Published August 24, 2012
Taxpayers are about to take it on the chin again when it comes to solar-panel firm Solyndra, as the now-defunct company looks to sell off its glimmering headquarters for a fraction of the original price.
Bankruptcy court documents filed earlier this week show that Seagate Technology -- which makes hard drives and other storage products -- is offering to buy the Fremont, Calif., building for $90.3 million. The original building cost was cited in earlier documents as roughly $300 million.
The offer, though not final, became an instant political football as the Romney campaign used it to resurrect accusations that the Obama administration gambled, and lost, with taxpayer dollars. The government gave a $528 million loan to Solyndra.
"Solyndra is the ultimate symbol of President Obama's failed attempts to pick winners and losers in the free market," Romney spokeswoman Andrea Saul said. "The Obama administration's decision to put its friends and donors ahead of taxpayers was wrong, and even the sale of Solyndra's palatial headquarters won't make things right."
Solyndra, aside from trying to recover for investors what it can from the value of the building, already auctioned off much of its equipment during a two-day affair last November.
Solyndra filed for bankruptcy in September 2011, setting off a months-long investigation by Republicans in Congress. It has been a persistent campaign-year issue.

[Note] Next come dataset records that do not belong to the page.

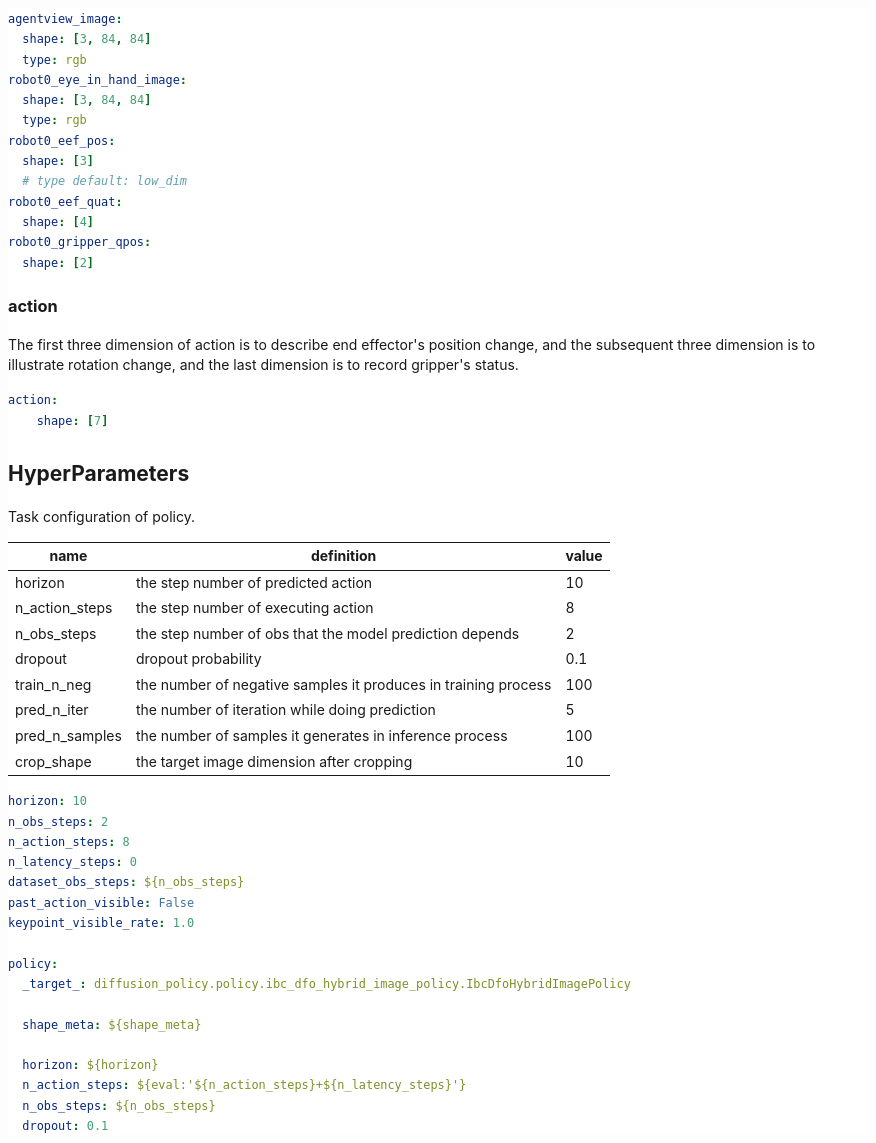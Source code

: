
 ```yaml
agentview_image:
  shape: [3, 84, 84]
  type: rgb
robot0_eye_in_hand_image:
  shape: [3, 84, 84]
  type: rgb
robot0_eef_pos:
  shape: [3]
  # type default: low_dim
robot0_eef_quat:
  shape: [4]
robot0_gripper_qpos:
  shape: [2]
```

### action

The first three dimension of action is to describe end effector's position change, and the subsequent three dimension is to illustrate rotation change, and the last dimension is to record gripper's status.

```yaml
action:
	shape: [7]
```

## HyperParameters

Task configuration of policy.

| name           | definition                                                   | value |
| -------------- | ------------------------------------------------------------ | ----- |
| horizon        | the step number of predicted action                          | 10    |
| n_action_steps | the step number of executing action                          | 8     |
| n_obs_steps    | the step number of obs that the model prediction depends     | 2     |
| dropout        | dropout probability                                          | 0.1   |
| train_n_neg    | the number of negative samples it produces in training process | 100   |
| pred_n_iter    | the number of iteration while doing prediction               | 5     |
| pred_n_samples | the number of samples it generates in inference process      | 100   |
| crop_shape     | the target image dimension after cropping                    | 10    |

```yaml
horizon: 10
n_obs_steps: 2
n_action_steps: 8
n_latency_steps: 0
dataset_obs_steps: ${n_obs_steps}
past_action_visible: False
keypoint_visible_rate: 1.0

policy:
  _target_: diffusion_policy.policy.ibc_dfo_hybrid_image_policy.IbcDfoHybridImagePolicy

  shape_meta: ${shape_meta}

  horizon: ${horizon}
  n_action_steps: ${eval:'${n_action_steps}+${n_latency_steps}'}
  n_obs_steps: ${n_obs_steps}
  dropout: 0.1
```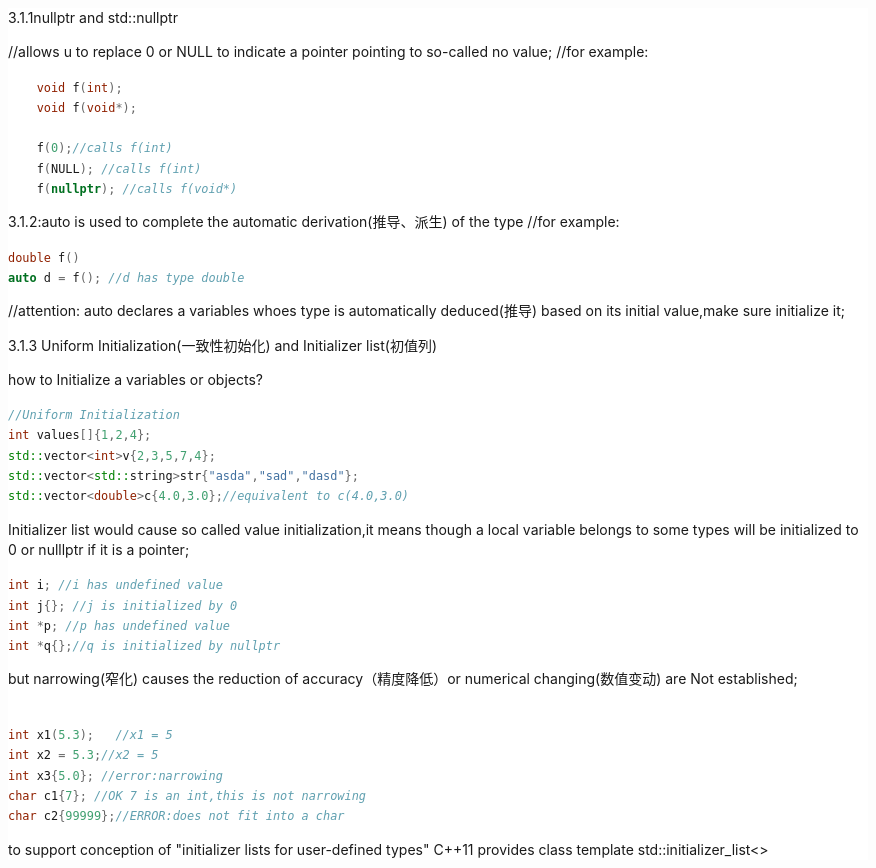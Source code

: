 3.1.1nullptr and std::nullptr

//allows u to replace 0 or NULL to indicate a pointer pointing to so-called no value;
//for example:
```C++
    void f(int);
    void f(void*);

    f(0);//calls f(int)
    f(NULL); //calls f(int)
    f(nullptr); //calls f(void*)

```

3.1.2:auto is used to complete the automatic derivation(推导、派生) of the type
//for example:
```C++
double f()
auto d = f(); //d has type double
```
   
//attention: auto declares a variables whoes type is automatically deduced(推导) based on its initial value,make sure initialize it;

3.1.3 
Uniform Initialization(一致性初始化) and Initializer list(初值列)

how to Initialize a variables or objects?
```C++
//Uniform Initialization 
int values[]{1,2,4};
std::vector<int>v{2,3,5,7,4};
std::vector<std::string>str{"asda","sad","dasd"};
std::vector<double>c{4.0,3.0};//equivalent to c(4.0,3.0)

```
Initializer list would cause so called value initialization,it means though a local variable belongs to some types will be initialized to 0 or nulllptr if it is a pointer;
```C++
int i; //i has undefined value
int j{}; //j is initialized by 0
int *p; //p has undefined value
int *q{};//q is initialized by nullptr


```
but narrowing(窄化) causes the reduction of accuracy（精度降低）or numerical changing(数值变动) are Not established;
```C++

int x1(5.3);   //x1 = 5
int x2 = 5.3;//x2 = 5
int x3{5.0}; //error:narrowing
char c1{7}; //OK 7 is an int,this is not narrowing
char c2{99999};//ERROR:does not fit into a char

```
to support conception of "initializer lists for user-defined types"
C++11 provides class template std::initializer_list<>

A report released earlier this month by Republicans on the House Energy and Commerce Committee concluded that "political pressure" by a White House eager to tout its stimulus spending was largely to blame for fast-tracking the loan guarantee.

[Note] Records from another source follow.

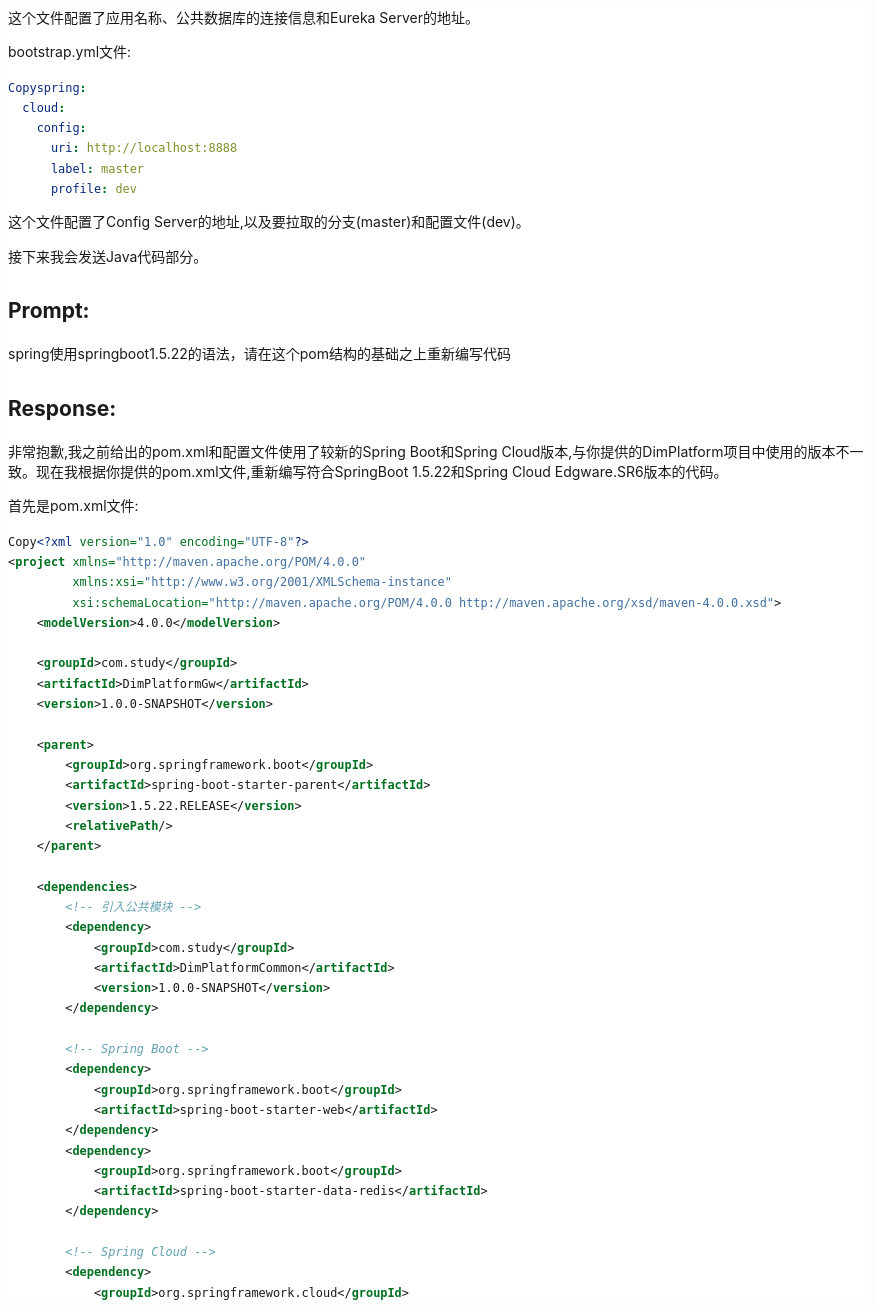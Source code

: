 这个文件配置了应用名称、公共数据库的连接信息和Eureka Server的地址。

bootstrap.yml文件:

```yaml
Copyspring:
  cloud:
    config:
      uri: http://localhost:8888
      label: master
      profile: dev
```

这个文件配置了Config Server的地址,以及要拉取的分支(master)和配置文件(dev)。

接下来我会发送Java代码部分。

## Prompt:
spring使用springboot1.5.22的语法，请在这个pom结构的基础之上重新编写代码

## Response:
非常抱歉,我之前给出的pom.xml和配置文件使用了较新的Spring Boot和Spring Cloud版本,与你提供的DimPlatform项目中使用的版本不一致。现在我根据你提供的pom.xml文件,重新编写符合SpringBoot 1.5.22和Spring Cloud Edgware.SR6版本的代码。

首先是pom.xml文件:

```xml
Copy<?xml version="1.0" encoding="UTF-8"?>
<project xmlns="http://maven.apache.org/POM/4.0.0"
         xmlns:xsi="http://www.w3.org/2001/XMLSchema-instance"
         xsi:schemaLocation="http://maven.apache.org/POM/4.0.0 http://maven.apache.org/xsd/maven-4.0.0.xsd">
    <modelVersion>4.0.0</modelVersion>

    <groupId>com.study</groupId>
    <artifactId>DimPlatformGw</artifactId>
    <version>1.0.0-SNAPSHOT</version>

    <parent>
        <groupId>org.springframework.boot</groupId>
        <artifactId>spring-boot-starter-parent</artifactId>
        <version>1.5.22.RELEASE</version>
        <relativePath/>
    </parent>

    <dependencies>
        <!-- 引入公共模块 -->
        <dependency>
            <groupId>com.study</groupId>
            <artifactId>DimPlatformCommon</artifactId>
            <version>1.0.0-SNAPSHOT</version>
        </dependency>

        <!-- Spring Boot -->
        <dependency>
            <groupId>org.springframework.boot</groupId>
            <artifactId>spring-boot-starter-web</artifactId>
        </dependency>
        <dependency>
            <groupId>org.springframework.boot</groupId>
            <artifactId>spring-boot-starter-data-redis</artifactId>
        </dependency>

        <!-- Spring Cloud -->
        <dependency>
            <groupId>org.springframework.cloud</groupId>
```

"It is clear (the Department of Energy) should never have issued the loan guarantee to Solyndra," the report said.
The White House, though, said the investigation nevertheless affirmed "this was a merit based decision made by the Department of Energy" as opposed to an attempt to reward political cronies.
If the $90 million sale price is approved, it's unclear how much of that might be returned to the government. A prior restructuring deal allowed private investors to be repaid before taxpayers.
During a congressional hearing last November, Energy Secretary Steven Chu said taxpayers are not likely to get much of that money back.
Asked how much money taxpayers might see, Chu said: "Well, that remains to be seen. I'm anticipating that not very much."